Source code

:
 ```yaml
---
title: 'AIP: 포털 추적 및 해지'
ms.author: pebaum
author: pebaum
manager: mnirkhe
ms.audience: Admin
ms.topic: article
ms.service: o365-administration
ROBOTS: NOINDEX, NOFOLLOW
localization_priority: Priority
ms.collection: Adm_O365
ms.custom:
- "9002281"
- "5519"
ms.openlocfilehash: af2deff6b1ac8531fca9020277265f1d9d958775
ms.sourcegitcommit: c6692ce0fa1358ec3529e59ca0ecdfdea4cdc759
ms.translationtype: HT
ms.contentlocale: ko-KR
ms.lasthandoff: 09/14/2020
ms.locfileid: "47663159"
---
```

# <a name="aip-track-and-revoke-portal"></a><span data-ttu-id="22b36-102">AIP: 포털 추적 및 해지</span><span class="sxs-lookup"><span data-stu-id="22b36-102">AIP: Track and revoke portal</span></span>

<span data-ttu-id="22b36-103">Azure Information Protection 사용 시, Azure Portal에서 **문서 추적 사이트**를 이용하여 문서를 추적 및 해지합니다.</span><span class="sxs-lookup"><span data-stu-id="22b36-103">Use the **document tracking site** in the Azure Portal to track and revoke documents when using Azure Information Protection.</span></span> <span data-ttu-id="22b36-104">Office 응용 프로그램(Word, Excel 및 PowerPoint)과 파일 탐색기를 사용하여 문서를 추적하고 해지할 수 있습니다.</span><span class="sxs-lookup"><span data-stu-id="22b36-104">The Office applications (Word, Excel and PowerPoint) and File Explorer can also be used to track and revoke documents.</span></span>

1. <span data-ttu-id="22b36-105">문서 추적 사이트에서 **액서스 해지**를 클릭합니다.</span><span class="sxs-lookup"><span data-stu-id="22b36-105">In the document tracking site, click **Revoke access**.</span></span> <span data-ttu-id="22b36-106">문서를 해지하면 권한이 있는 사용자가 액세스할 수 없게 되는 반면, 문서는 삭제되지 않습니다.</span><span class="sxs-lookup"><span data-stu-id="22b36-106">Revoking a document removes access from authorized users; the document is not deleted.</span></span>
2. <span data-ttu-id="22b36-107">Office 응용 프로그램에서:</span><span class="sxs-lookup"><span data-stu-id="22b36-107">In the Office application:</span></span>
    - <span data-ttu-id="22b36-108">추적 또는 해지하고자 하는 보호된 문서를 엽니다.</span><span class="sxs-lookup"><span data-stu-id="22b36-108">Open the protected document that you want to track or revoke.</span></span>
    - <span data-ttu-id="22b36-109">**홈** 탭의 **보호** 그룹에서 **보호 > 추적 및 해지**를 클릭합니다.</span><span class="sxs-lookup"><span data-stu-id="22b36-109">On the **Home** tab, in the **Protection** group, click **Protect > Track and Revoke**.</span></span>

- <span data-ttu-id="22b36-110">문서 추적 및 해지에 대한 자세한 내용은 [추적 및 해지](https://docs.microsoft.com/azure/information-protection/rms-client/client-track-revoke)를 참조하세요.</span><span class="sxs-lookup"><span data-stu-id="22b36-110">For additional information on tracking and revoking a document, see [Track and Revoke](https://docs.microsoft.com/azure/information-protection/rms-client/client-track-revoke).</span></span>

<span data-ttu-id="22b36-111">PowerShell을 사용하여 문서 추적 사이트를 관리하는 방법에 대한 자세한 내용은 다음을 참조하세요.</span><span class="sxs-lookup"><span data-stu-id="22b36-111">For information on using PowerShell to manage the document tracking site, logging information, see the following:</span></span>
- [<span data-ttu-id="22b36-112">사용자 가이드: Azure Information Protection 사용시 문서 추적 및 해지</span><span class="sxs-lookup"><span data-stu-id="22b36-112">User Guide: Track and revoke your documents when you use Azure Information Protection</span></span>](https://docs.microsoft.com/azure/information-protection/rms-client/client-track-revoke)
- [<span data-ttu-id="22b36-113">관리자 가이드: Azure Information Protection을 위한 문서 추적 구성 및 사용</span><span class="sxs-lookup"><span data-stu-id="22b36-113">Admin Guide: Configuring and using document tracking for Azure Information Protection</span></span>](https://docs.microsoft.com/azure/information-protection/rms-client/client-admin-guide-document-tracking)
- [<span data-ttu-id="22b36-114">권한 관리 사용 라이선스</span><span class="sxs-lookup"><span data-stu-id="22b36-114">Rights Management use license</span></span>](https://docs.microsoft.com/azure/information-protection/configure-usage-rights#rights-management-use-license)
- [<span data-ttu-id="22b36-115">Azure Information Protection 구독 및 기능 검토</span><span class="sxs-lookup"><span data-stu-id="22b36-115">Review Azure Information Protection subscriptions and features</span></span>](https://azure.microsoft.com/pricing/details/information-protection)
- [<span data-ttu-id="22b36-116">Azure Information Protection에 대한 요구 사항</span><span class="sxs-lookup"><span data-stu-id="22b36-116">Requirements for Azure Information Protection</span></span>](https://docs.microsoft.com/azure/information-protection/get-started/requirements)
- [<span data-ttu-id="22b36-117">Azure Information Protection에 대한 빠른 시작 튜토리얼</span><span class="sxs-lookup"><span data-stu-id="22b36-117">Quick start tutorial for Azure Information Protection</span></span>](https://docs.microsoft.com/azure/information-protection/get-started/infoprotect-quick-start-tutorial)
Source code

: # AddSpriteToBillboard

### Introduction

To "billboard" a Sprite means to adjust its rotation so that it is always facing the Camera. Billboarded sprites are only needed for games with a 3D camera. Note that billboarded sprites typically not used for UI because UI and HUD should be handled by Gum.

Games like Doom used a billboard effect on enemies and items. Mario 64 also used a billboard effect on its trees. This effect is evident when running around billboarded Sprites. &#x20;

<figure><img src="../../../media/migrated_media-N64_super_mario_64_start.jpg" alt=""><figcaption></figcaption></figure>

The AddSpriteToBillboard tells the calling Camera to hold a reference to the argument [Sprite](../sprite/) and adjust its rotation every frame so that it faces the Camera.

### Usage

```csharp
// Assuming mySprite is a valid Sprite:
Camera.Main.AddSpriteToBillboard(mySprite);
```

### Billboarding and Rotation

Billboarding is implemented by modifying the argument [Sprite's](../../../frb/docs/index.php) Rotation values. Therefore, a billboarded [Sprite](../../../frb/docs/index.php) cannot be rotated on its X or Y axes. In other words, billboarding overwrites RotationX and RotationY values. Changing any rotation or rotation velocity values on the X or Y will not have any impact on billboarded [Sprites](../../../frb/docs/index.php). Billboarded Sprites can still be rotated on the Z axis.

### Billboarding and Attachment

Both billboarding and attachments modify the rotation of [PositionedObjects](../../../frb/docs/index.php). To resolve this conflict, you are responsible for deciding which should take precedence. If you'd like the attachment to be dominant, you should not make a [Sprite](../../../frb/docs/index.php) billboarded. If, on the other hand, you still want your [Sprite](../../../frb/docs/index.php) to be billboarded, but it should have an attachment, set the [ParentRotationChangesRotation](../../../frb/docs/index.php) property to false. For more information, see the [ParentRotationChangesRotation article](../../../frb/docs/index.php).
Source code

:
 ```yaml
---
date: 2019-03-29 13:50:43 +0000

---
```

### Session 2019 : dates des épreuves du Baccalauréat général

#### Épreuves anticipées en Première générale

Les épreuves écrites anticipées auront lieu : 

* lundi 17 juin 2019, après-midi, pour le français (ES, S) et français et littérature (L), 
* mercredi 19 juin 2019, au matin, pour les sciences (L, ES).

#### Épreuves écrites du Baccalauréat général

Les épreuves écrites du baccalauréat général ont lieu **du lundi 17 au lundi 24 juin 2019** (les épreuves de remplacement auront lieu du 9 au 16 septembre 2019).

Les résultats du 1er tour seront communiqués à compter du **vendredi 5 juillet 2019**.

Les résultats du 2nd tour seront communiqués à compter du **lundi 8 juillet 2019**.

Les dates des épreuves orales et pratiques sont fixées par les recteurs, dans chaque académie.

##############################

TASK INSTRUCTIONS: Transcribe, exactly and without additions, the lines of the records above, beginning with the line that contains "Information Protection 사용시" and ending with the line that contains "handled by Gum.", both included.

SOLUTION TO THIS TASK:
- [<span data-ttu-id="22b36-112">사용자 가이드: Azure Information Protection 사용시 문서 추적 및 해지</span><span class="sxs-lookup"><span data-stu-id="22b36-112">User Guide: Track and revoke your documents when you use Azure Information Protection</span></span>](https://docs.microsoft.com/azure/information-protection/rms-client/client-track-revoke)
- [<span data-ttu-id="22b36-113">관리자 가이드: Azure Information Protection을 위한 문서 추적 구성 및 사용</span><span class="sxs-lookup"><span data-stu-id="22b36-113">Admin Guide: Configuring and using document tracking for Azure Information Protection</span></span>](https://docs.microsoft.com/azure/information-protection/rms-client/client-admin-guide-document-tracking)
- [<span data-ttu-id="22b36-114">권한 관리 사용 라이선스</span><span class="sxs-lookup"><span data-stu-id="22b36-114">Rights Management use license</span></span>](https://docs.microsoft.com/azure/information-protection/configure-usage-rights#rights-management-use-license)
- [<span data-ttu-id="22b36-115">Azure Information Protection 구독 및 기능 검토</span><span class="sxs-lookup"><span data-stu-id="22b36-115">Review Azure Information Protection subscriptions and features</span></span>](https://azure.microsoft.com/pricing/details/information-protection)
- [<span data-ttu-id="22b36-116">Azure Information Protection에 대한 요구 사항</span><span class="sxs-lookup"><span data-stu-id="22b36-116">Requirements for Azure Information Protection</span></span>](https://docs.microsoft.com/azure/information-protection/get-started/requirements)
- [<span data-ttu-id="22b36-117">Azure Information Protection에 대한 빠른 시작 튜토리얼</span><span class="sxs-lookup"><span data-stu-id="22b36-117">Quick start tutorial for Azure Information Protection</span></span>](https://docs.microsoft.com/azure/information-protection/get-started/infoprotect-quick-start-tutorial)
Source code

: # AddSpriteToBillboard

### Introduction

To "billboard" a Sprite means to adjust its rotation so that it is always facing the Camera. Billboarded sprites are only needed for games with a 3D camera. Note that billboarded sprites typically not used for UI because UI and HUD should be handled by Gum.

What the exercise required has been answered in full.